Sustainalytics is buying India-based Solaron Sustainability Services, the ESG research company, for an undisclosed amount, as part of plans to ramp up its emerging markets coverage.
Solaron was founded in 2007 by Vipul Arora. It has a core team of 15 staff in India and employs analysts on the ground in the countries it covers. 26 of those – including analysts in India, Brazil, Mexico, Peru – will join Sustainalytics as part of the merger, while others may join in future, RI was told.
Arora will join Sustainalytics in a “very senior role in management”, according to Michael Jantzi, CEO of Sustainalytics, although the actual position has not yet been defined: “We’re still working through those details”, Jantzi said.
Talking about the Solaron deal, he said: “We want to improve the emerging markets insights that we’re able to provide to our growing client base. ESG in emerging markets has been important historically for our European and North American clients – many of whom say that ESG provides them with more opportunities to generate alpha in emerging markets because the risks aren’t priced in in many of those markets. But interest from within those markets themselves has had a slower growth trajectory. Now, though, it’s becoming an important part of the capital markets story in those countries too – our client base in those markets is clamouring for ESG insights in their own part of the world, and that’s only something that will continue to grow. So we need to continue building our capacity.”
Solaron, which is a member of the PRI’s Sustainable Development Goals Advisory Committee, specialises in doing ‘deep dives’ on corporates and highlighting possible controversies and scandals. Its research often includes interviews with relevant local stakeholders. In 2014, Nordea Asset Management said it had used Solaron’s research to help it outperform its benchmark by 6% on its Emerging Stars Fund.“There’s a lot of smaller firms building credible products in particular markets, but facing challenges in reaching the scale needed to deal with global asset owners and managers who demand information to be delivered in a myriad of ways, and want client service that’s close to them, wherever they are,” said Jantzi. “And that’s not in ESG – it’s everywhere.”
Last week, RI reported that German-based sustainability research firm oekom had been acquired by global advisory firm ISS. ISS has now acquired six smaller companies in the ESG space in recent years, ahead of an IPO. RI reported the same week that UK governance advisory Manifest was potentially in the pipeline to be acquired after it entered administration. Climate specialist Trucost was bought by S&P in 2016, to help it develop products in the ESG space. And last July, Morningstar took a 40% stake in Sustainalytics, in a deal that included its Head of Sustainability, Steven Smit, taking a seat on Sustainalytics’ board.
But Jantzi told RI the consolidation and investment activity that has taken place over the past 24 months is nothing new.
“Look at Sustainalytics: we’re the product of what I would call the first wave of consolidation,” he told RI. Sustainalytics was set up in 2009, as a result of the merger of several smaller ESG houses, followed shortly by a merger with Jantzi Research in Canada.
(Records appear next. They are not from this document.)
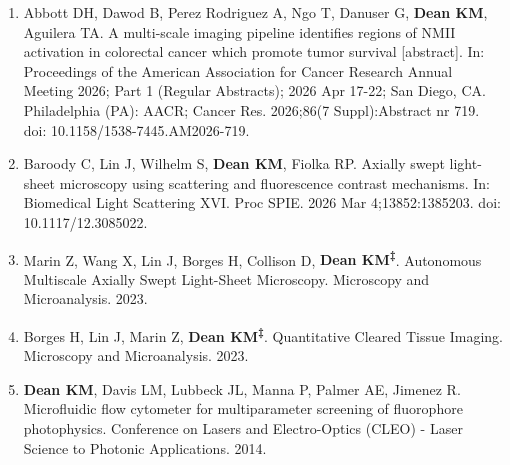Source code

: \begin{enumerate}

\item Abbott DH, Dawod B, Perez Rodriguez A, Ngo T, Danuser G, \textbf{Dean KM}, Aguilera TA. A multi-scale imaging pipeline identifies regions of NMII activation in colorectal cancer which promote tumor survival [abstract]. In: Proceedings of the American Association for Cancer Research Annual Meeting 2026; Part 1 (Regular Abstracts); 2026 Apr 17-22; San Diego, CA. Philadelphia (PA): AACR; Cancer Res. 2026;86(7 Suppl):Abstract nr 719. doi: 10.1158/1538-7445.AM2026-719.

\item Baroody C, Lin J, Wilhelm S, \textbf{Dean KM}, Fiolka RP. Axially swept light-sheet microscopy using scattering and fluorescence contrast mechanisms. In: Biomedical Light Scattering XVI. Proc SPIE. 2026 Mar 4;13852:1385203. doi: 10.1117/12.3085022.

\item Marin Z, Wang X, Lin J, Borges H, Collison D, \textbf{Dean KM\textsuperscript{‡}}. Autonomous Multiscale Axially Swept Light-Sheet Microscopy. Microscopy and Microanalysis. 2023.

\item Borges H, Lin J, Marin Z, \textbf{Dean KM\textsuperscript{‡}}. Quantitative Cleared Tissue Imaging. Microscopy and Microanalysis. 2023.

\item \textbf{Dean KM}, Davis LM, Lubbeck JL, Manna P, Palmer AE, Jimenez R. Microfluidic flow cytometer for multiparameter screening of fluorophore photophysics. Conference on Lasers and Electro-Optics (CLEO) - Laser Science to Photonic Applications. 2014.

\end{enumerate}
He also pointed to the acquisition in 2009 of Innovest and KLD by RiskMetrics Group, which was in turn bought by MSCI in 2010 for $1.5bn.
“ESG research, as an industry, has been seeing consolidation in a variety of forms since 2007/2008, and that just reflects the dynamism of the financial services market more generally,” he said.
He added that he expected to see more mergers and acquisitions in the market, and that Sustainalytics would be announcing “some exciting new launches” in 2018.